“Ball don’t lie.” WWE-style championship belts. “Both teams played hard (snicker, snicker).” ‘SHEEEEEEED!
Now that we’ve got that out of our system, do we really need to take seriously any speculation that former NBA big man Rasheed Wallace is thinking about a comeback with the New York Knicks? With anybody, for that matter?
The man turned 38 last week. He hasn’t played in the NBA in more than two years — since June 17, 2010, to be exact, when he filled in for Boston’s injured Kendrick Perkins and nearly needed oxygen while logging more than 35 minutes. In the Celtics’ Game 7 Finals loss in Los Angeles, Wallace scored 11 points and grabbed eight rebounds before fouling out.
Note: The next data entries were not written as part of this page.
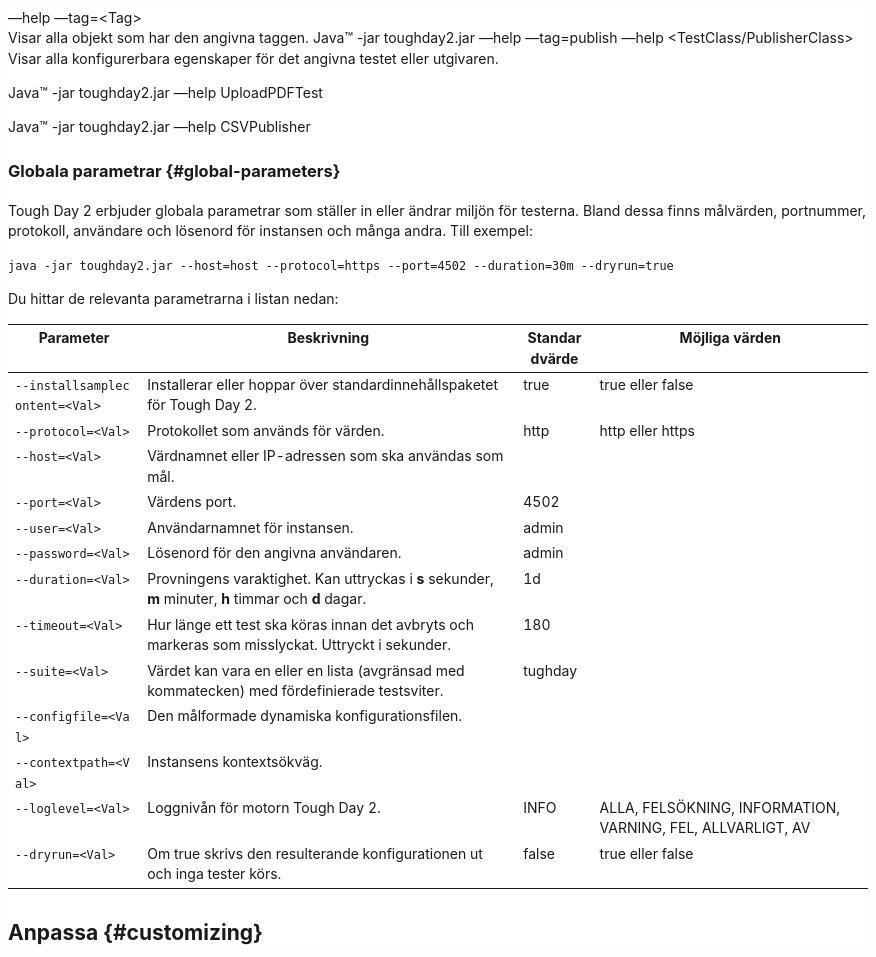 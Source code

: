  <tr>
   <td> —help —tag=&lt;Tag&gt;</td>
   <td><br /> Visar alla objekt som har den angivna taggen.</td>
   <td>Java™ -jar toughday2.jar —help —tag=publish</td>
  </tr>
  <tr>
   <td>—help &lt;TestClass/PublisherClass&gt;</td>
   <td><br /> Visar alla konfigurerbara egenskaper för det angivna testet eller utgivaren.</td>
   <td><p>Java™ -jar toughday2.jar —help UploadPDFTest</p> <p>Java™ -jar toughday2.jar —help CSVPublisher</p> </td>
  </tr>
 </tbody>
</table>

### Globala parametrar {#global-parameters}

Tough Day 2 erbjuder globala parametrar som ställer in eller ändrar miljön för testerna. Bland dessa finns målvärden, portnummer, protokoll, användare och lösenord för instansen och många andra. Till exempel:

```xml
java -jar toughday2.jar --host=host --protocol=https --port=4502 --duration=30m --dryrun=true
```

Du hittar de relevanta parametrarna i listan nedan:

| **Parameter** | **Beskrivning** | **Standardvärde** | **Möjliga värden** |
|---|---|---|---|
| `--installsamplecontent=<Val>` | Installerar eller hoppar över standardinnehållspaketet för Tough Day 2. | true | true eller false |
| `--protocol=<Val>` | Protokollet som används för värden. | http | http eller https |
| `--host=<Val>` | Värdnamnet eller IP-adressen som ska användas som mål. |  |  |
| `--port=<Val>` | Värdens port. | 4502 |  |
| `--user=<Val>` | Användarnamnet för instansen. | admin |  |
| `--password=<Val>` | Lösenord för den angivna användaren. | admin |  |
| `--duration=<Val>` | Provningens varaktighet. Kan uttryckas i **s** sekunder, **m** minuter, **h** timmar och **d** dagar. | 1d |  |
| `--timeout=<Val>` | Hur länge ett test ska köras innan det avbryts och markeras som misslyckat. Uttryckt i sekunder. | 180 |  |
| `--suite=<Val>` | Värdet kan vara en eller en lista (avgränsad med kommatecken) med fördefinierade testsviter. | tughday |  |
| `--configfile=<Val>` | Den målformade dynamiska konfigurationsfilen. |  |  |
| `--contextpath=<Val>` | Instansens kontextsökväg. |  |  |
| `--loglevel=<Val>` | Loggnivån för motorn Tough Day 2. | INFO | ALLA, FELSÖKNING, INFORMATION, VARNING, FEL, ALLVARLIGT, AV |
| `--dryrun=<Val>` | Om true skrivs den resulterande konfigurationen ut och inga tester körs. | false | true eller false |

## Anpassa {#customizing}
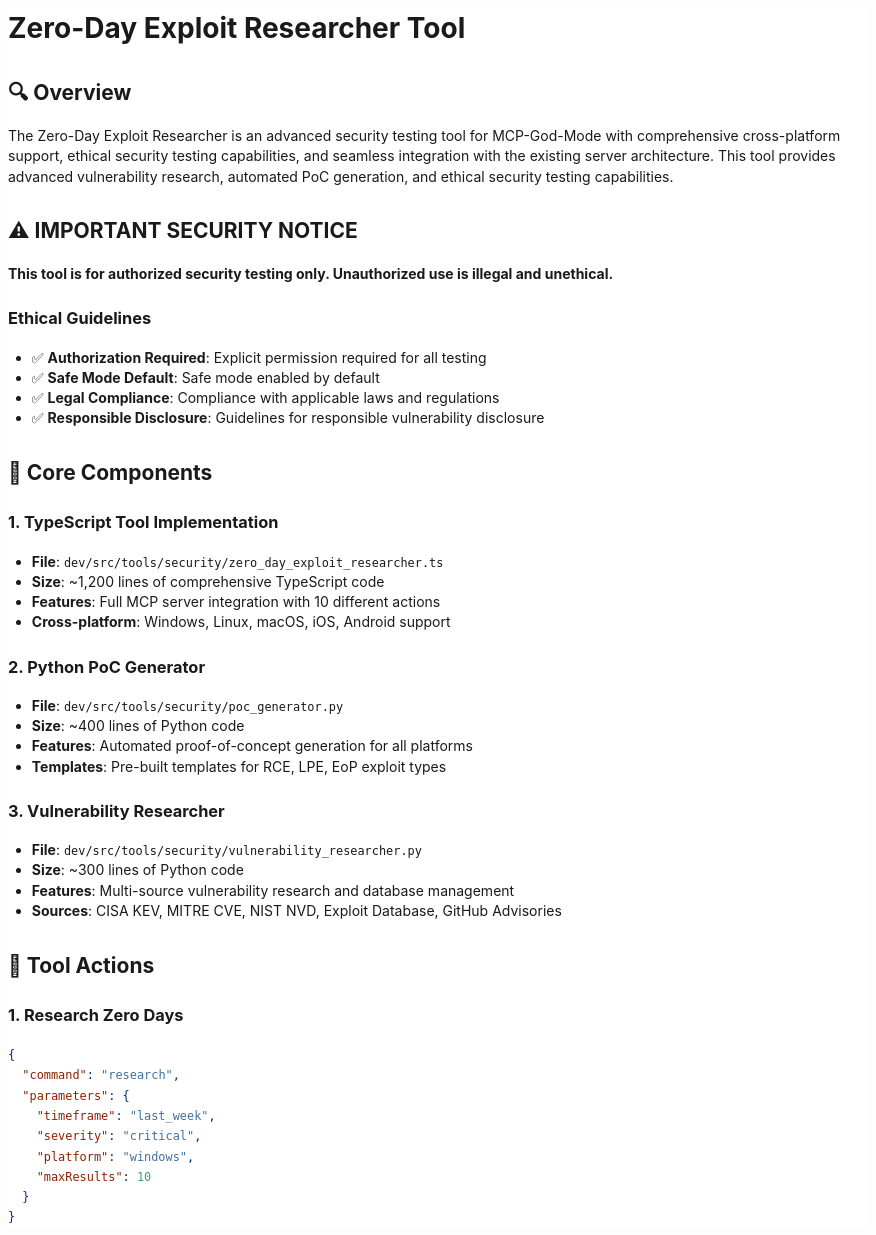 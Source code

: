 # Zero-Day Exploit Researcher Tool

## 🔍 **Overview**

The Zero-Day Exploit Researcher is an advanced security testing tool for MCP-God-Mode with comprehensive cross-platform support, ethical security testing capabilities, and seamless integration with the existing server architecture. This tool provides advanced vulnerability research, automated PoC generation, and ethical security testing capabilities.

## ⚠️ **IMPORTANT SECURITY NOTICE**

**This tool is for authorized security testing only. Unauthorized use is illegal and unethical.**

### **Ethical Guidelines**
- ✅ **Authorization Required**: Explicit permission required for all testing
- ✅ **Safe Mode Default**: Safe mode enabled by default
- ✅ **Legal Compliance**: Compliance with applicable laws and regulations
- ✅ **Responsible Disclosure**: Guidelines for responsible vulnerability disclosure

## 🔧 **Core Components**

### **1. TypeScript Tool Implementation**
- **File**: `dev/src/tools/security/zero_day_exploit_researcher.ts`
- **Size**: ~1,200 lines of comprehensive TypeScript code
- **Features**: Full MCP server integration with 10 different actions
- **Cross-platform**: Windows, Linux, macOS, iOS, Android support

### **2. Python PoC Generator**
- **File**: `dev/src/tools/security/poc_generator.py`
- **Size**: ~400 lines of Python code
- **Features**: Automated proof-of-concept generation for all platforms
- **Templates**: Pre-built templates for RCE, LPE, EoP exploit types

### **3. Vulnerability Researcher**
- **File**: `dev/src/tools/security/vulnerability_researcher.py`
- **Size**: ~300 lines of Python code
- **Features**: Multi-source vulnerability research and database management
- **Sources**: CISA KEV, MITRE CVE, NIST NVD, Exploit Database, GitHub Advisories

## 🎯 **Tool Actions**

### **1. Research Zero Days**
```json
{
  "command": "research",
  "parameters": {
    "timeframe": "last_week",
    "severity": "critical",
    "platform": "windows",
    "maxResults": 10
  }
}
```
‘Sheed, by that point, was a role player. His 9.0 points, 4.1 rebounds and 22.5 minutes per game were the lowest numbers of his career. On a 36-minute basis — 14.4 ppg, 6.6 rpg — they were right at his career averages (14.6, 6.7). But there was a message being sent by the rims of the NBA, because the 3-point shot that he increasingly favored (5.9 attempts per 36 minutes, highest of his 15 seasons) was successful just 28.3 percent of the time.
Besides, Wallace by his own admission wasn’t in shape at age 35 — any more than he had been at 34, 33 … (you get the idea). He said he planned to work out with Philadelphia pal and prizefighter Bernard Hopkins before the 2010-11 season. Instead, Wallace retired.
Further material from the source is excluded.